Partnership opportunities expanding


Covid-19 presents providers of all sizes with a range of opportunities to bring standardized care into assisted living communities.

Those opportunities range from partnerships with health systems, expanding home- and community-based service offerings, and using telehealth platforms, said Dr. Sarah Howd, associate professor of medicine at the University of Rochester Medicine Geriatrics Group. She is also the medical director of the university’s senior living practice.

Howd personally provides clinical services for eight separate assisted living facilities across the Rochester, New York area — each associated with a different operator with varying expectations on how to implement standardized care in their buildings.

She acknowledges that it is difficult, but not impossible, to lay the foundation for a successful care plan in separate communities. The key is giving staff agency in the program. Everyone, from nurses and care aides to hospitality and dining staff, is around residents daily, and they are the first to recognize signs of declining health.

It also makes coordinating care simpler, especially if clinicians can examine residents and work with care aides, on site.

“[This provides] a ton of insight that you don’t otherwise get when the patient is coming across town to your office,” she said.

Howd believes that the pandemic will open the door for providers to entertain establishing standardized care plans in their communities in the future, and for many it is imperative that they do so, because more people are moving to senior housing with multiple chronic conditions.

“The assisted living resident of today is the nursing home resident of 15 years ago, yet [some providers] are still trying to maintain that social model with sicker patients,” she said. “They’re not going to be able to retain them.”

There are notable efforts to bring more care on site in senior living, including an initiative from real estate investment trust Welltower (NYSE: WELL) and Anthem affiliate CareMore. And organizations such as Oak Street Health, which are driving more integrated care for Medicare Advantage beneficiaries, are also starting to work with assisted living providers.

Still, the reticence of providers to accept that health care is more prominent in today’s assisted living settings is one of the main obstacles to establishing care partnerships, Fuller told SHN.
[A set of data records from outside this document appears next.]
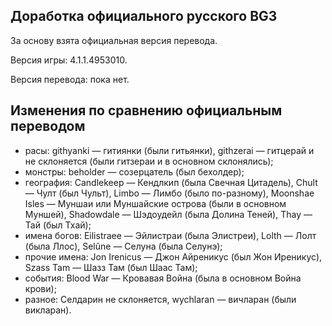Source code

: Доработка официального русского BG3
-----------------------------------

За основу взята официальная версия перевода.

Версия игры: 4.1.1.4953010.

Версия перевода: пока нет.

Изменения по сравнению официальным переводом
--------------------------------------------
* расы: githyanki — гитиянки (были гитьянки), githzerai — гитцерай и не склоняется (были гитзераи и в основном склонялись);
* монстры: beholder — созерцатель (был бехолдер);
* география: Candlekeep — Кендлкип (была Свечная Цитадель), Chult — Чулт (был Чульт), Limbo — Лимбо (было по-разному), Moonshae Isles — Муншаи или Муншайские острова (были в основном Муншей), Shadowdale — Шэдоудейл (была Долина Теней), Thay — Тай (был Тхай);
* имена богов: Eilistraee — Эйлистраи (была Элистреи), Lolth — Лолт (была Ллос), Selûne — Селуна (была Селунэ);
* прочие имена: Jon Irenicus — Джон Айреникус (был Жон Иреникус), Szass Tam — Шазз Там (был Шаас Там);
* события: Blood War — Кровавая Война (была в основном Война крови);
* разное: Селдарин не склоняется, wychlaran — вичларан (были викларан).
Complicating matters, executives with clinical experience are lacking in the C-suites of providers, and those that are in positions to make decisions do not recognize that there are health care groups looking to partner with providers on standardized care plans.

Still others have not evolved their thinking about the assisted living business model. Some providers insist that the product is still primarily one rooted in hospitality, even as Covid-19 proved that a balance between services and clinical care can be achieved.

“It is unbelievable, the resistance that some providers have to physician groups that want to come in and provide onsite care,” he said.